An elegant solution this isn't. It would be more so by using a "transition matrix", and only reading one character at a time. Not my style. Yet this code has a minimum of redundant data movement, and it seems to do the job. Minimally C++, it really is just a C program. Adding iterators is left as an exercise for the reader. The data stream wasn't completely defined, and there was no defined destination for the converted data. Assumptions noted in comments. Lots of printing should show functionality.
// convert series of 3 ASCII decimal digits to binary
// there is a checksum byte at least once every 64 bytes - it can split a digit series
// if the interval is less than 64 bytes, it must be followd by LF (to identify it)
// if the interval is a full 64 bytes, the checksum may or may not be followed by LF
// checksum restricted to a simple sum modulo 10 to keep ASCII format
// checksum computations are only printed to allowed continuation of demo, and so results can be
// inserted back in data for testing
// there is no verification of the 3 byte sets of digits
// results are just printed, non-zero return indicates error
int readData(void) {
int binValue = 0, digitNdx = 0, sensorCnt = 0, lineCnt = 0;
char oneDigit;
string sensorTxt;
while( getline( cin, sensorTxt ) ) {
int i, restart = 0, checkSum = 0, size = sensorTxt.size()-1;
if(size < 0)
break;
lineCnt++;
if(sensorTxt[0] == '#')
continue;
printf("INPUT: %s\n", &sensorTxt[0]); // gag
while(restart<size) {
for(i=0; i<min(64, size); i++) {
oneDigit = sensorTxt[i+restart] & 0xF;
checkSum += oneDigit;
binValue = binValue*10 + oneDigit;
//printf("%3d-%X ", binValue, sensorTxt[i+restart]);
digitNdx++;
if(digitNdx == 3) {
sensorCnt++;
printf("READING# %d (LINE %d) = %d CKSUM %d\n",
sensorCnt, lineCnt, binValue, checkSum);
digitNdx = 0;
binValue = 0;
}
}
oneDigit = sensorTxt[i+restart] & 0x0F;
char compCheckDigit = (10-(checkSum%10)) % 10;
printf(" CKSUM at sensorCnt %d ", sensorCnt);
if((checkSum+oneDigit) % 10)
printf("ERR got %c exp %c\n", oneDigit|0x30, compCheckDigit|0x30);
else
printf("OK\n");
i++;
restart += i;
}
}
if(digitNdx)
return -2;
else
return 0;
}
The data definition was extended with comments, you you can use the following as is:
# normal 64 byte lines with 3 digit value split across lines
00100200300400500600700800901001101201301401501601701801902002105
22023024025026027028029030031032033034035036037038039040041042046
# short lines, partial values - remove checksum digit to combine short lines
30449
0451
0460479
0480490500510520530540550560570580590600610620630641
# long line with embedded checksums every 64 bytes
001002003004005006007008009010011012013014015016017018019020021052202302402502602702802903003103203303403503603703803904004104204630440450460470480490500510520530540550560570580590600610620630640
# dangling digit at end of file (with OK checksum)
37
Why are you concerned with copying? Is it the time overhead or the space overhead?

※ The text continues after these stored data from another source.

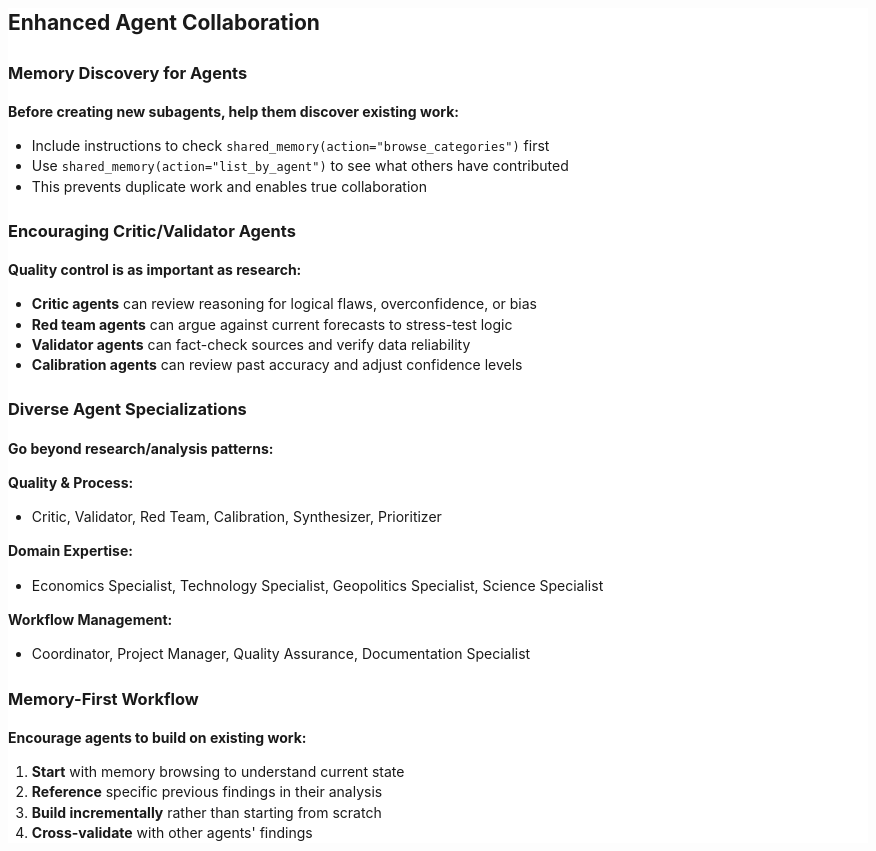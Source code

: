 ## Enhanced Agent Collaboration

### Memory Discovery for Agents
**Before creating new subagents, help them discover existing work:**
  - Include instructions to check `shared_memory(action="browse_categories")` first
  - Use `shared_memory(action="list_by_agent")` to see what others have contributed
  - This prevents duplicate work and enables true collaboration

### Encouraging Critic/Validator Agents
**Quality control is as important as research:**
  - **Critic agents** can review reasoning for logical flaws, overconfidence, or bias
  - **Red team agents** can argue against current forecasts to stress-test logic
  - **Validator agents** can fact-check sources and verify data reliability
  - **Calibration agents** can review past accuracy and adjust confidence levels

### Diverse Agent Specializations
**Go beyond research/analysis patterns:**

**Quality & Process:**
  - Critic, Validator, Red Team, Calibration, Synthesizer, Prioritizer

**Domain Expertise:**
  - Economics Specialist, Technology Specialist, Geopolitics Specialist, Science Specialist

**Workflow Management:**
  - Coordinator, Project Manager, Quality Assurance, Documentation Specialist

### Memory-First Workflow
**Encourage agents to build on existing work:**
  1. **Start** with memory browsing to understand current state
  2. **Reference** specific previous findings in their analysis
  3. **Build incrementally** rather than starting from scratch
  4. **Cross-validate** with other agents' findings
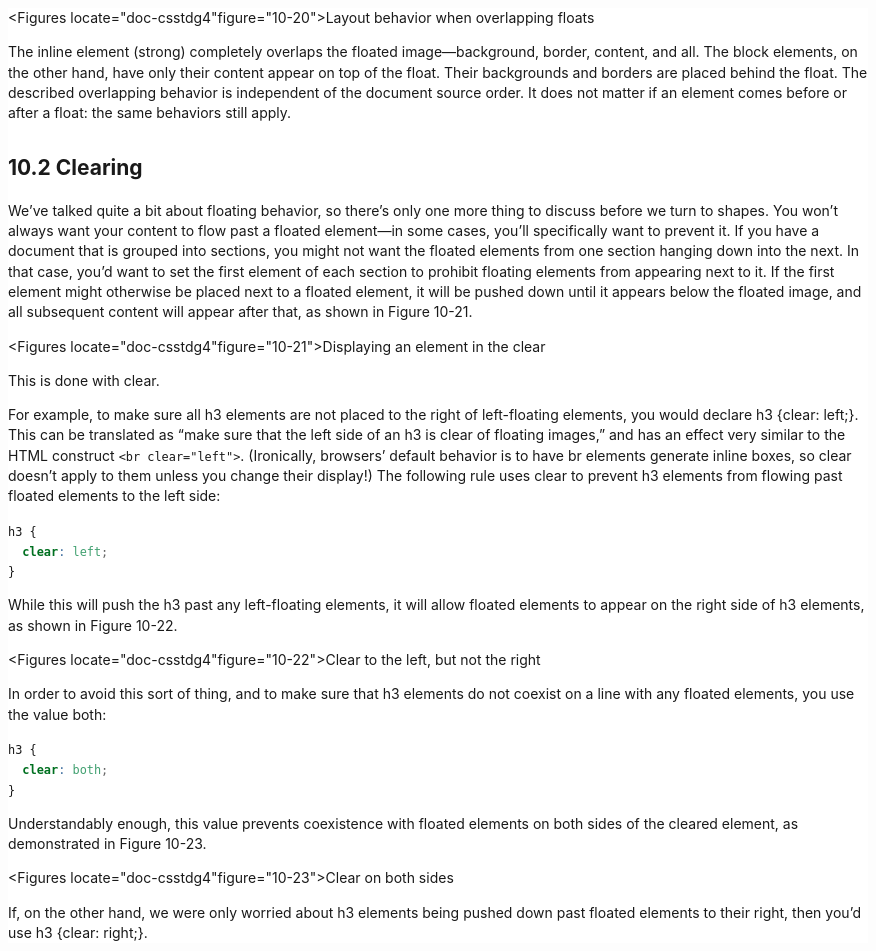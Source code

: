 <Figures  locate="doc-csstdg4"figure="10-20">Layout behavior when overlapping floats</Figures>

The inline element (strong) completely overlaps the floated image—background, border, content, and all. The block elements, on the other hand, have only their content appear on top of the float. Their backgrounds and borders are placed behind the float. The described overlapping behavior is independent of the document source order. It does not matter if an element comes before or after a float: the same behaviors still apply.

## 10.2 Clearing

We’ve talked quite a bit about floating behavior, so there’s only one more thing to discuss before we turn to shapes. You won’t always want your content to flow past a floated element—in some cases, you’ll specifically want to prevent it. If you have a document that is grouped into sections, you might not want the floated elements from one section hanging down into the next. In that case, you’d want to set the first element of each section to prohibit floating elements from appearing next to it. If the first element might otherwise be placed next to a floated element, it will be pushed down until it appears below the floated image, and all subsequent content will appear after that, as shown in Figure 10-21.

<Figures  locate="doc-csstdg4"figure="10-21">Displaying an element in the clear</Figures>

This is done with clear.

<Cards  locate="doc-csstdg4"   cards="clear" />

For example, to make sure all h3 elements are not placed to the right of left-floating elements, you would declare h3 {clear: left;}. This can be translated as “make sure that the left side of an h3 is clear of floating images,” and has an effect very similar to the HTML construct `<br clear="left">`. (Ironically, browsers’ default behavior is to have br elements generate inline boxes, so clear doesn’t apply to them unless you change their display!) The following rule uses clear to prevent h3 elements from flowing past floated elements to the left side:

```css
h3 {
  clear: left;
}
```

While this will push the h3 past any left-floating elements, it will allow floated elements to appear on the right side of h3 elements, as shown in Figure 10-22.

<Figures  locate="doc-csstdg4"figure="10-22">Clear to the left, but not the right</Figures>

In order to avoid this sort of thing, and to make sure that h3 elements do not coexist on a line with any floated elements, you use the value both:

```css
h3 {
  clear: both;
}
```

Understandably enough, this value prevents coexistence with floated elements on both sides of the cleared element, as demonstrated in Figure 10-23.

<Figures  locate="doc-csstdg4"figure="10-23">Clear on both sides</Figures>

If, on the other hand, we were only worried about h3 elements being pushed down past floated elements to their right, then you’d use h3 {clear: right;}.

It sounds like you are reading all of the unparsed data into a big buffer, and now you want to write code that makes the big buffer of unparsed data look like a slightly smaller buffer of parsed data (the data minus the checksums and linefeeds), to avoid the space overhead involved in copying it into the slightly smaller buffer.
Adding a complicated layer of abstraction isn't going to help with the time overhead unless you only need a small portion of the data. And if that's the case, maybe you could just figure out which small portion you need, and copy that. (Then again, most of the abstraction layer may be already written for you, e.g. the Boost iterator library.)
An easier way to reduce the space overhead is to read the data in smaller chunks (or a line at a time), and parse it as you go. Then you only need to store the parsed version in a big buffer. (This assumes you're reading it from a file / socket / port, rather than being passed a large buffer that is not under your control.)
Another way to reduce the space overhead is to overwrite the data in place as you parse it. You will incur the cost of copying it, but you will only need one buffer. (This assumes that the 64-byte data doesn't grow when you parse it, i.e. it is not compressed.)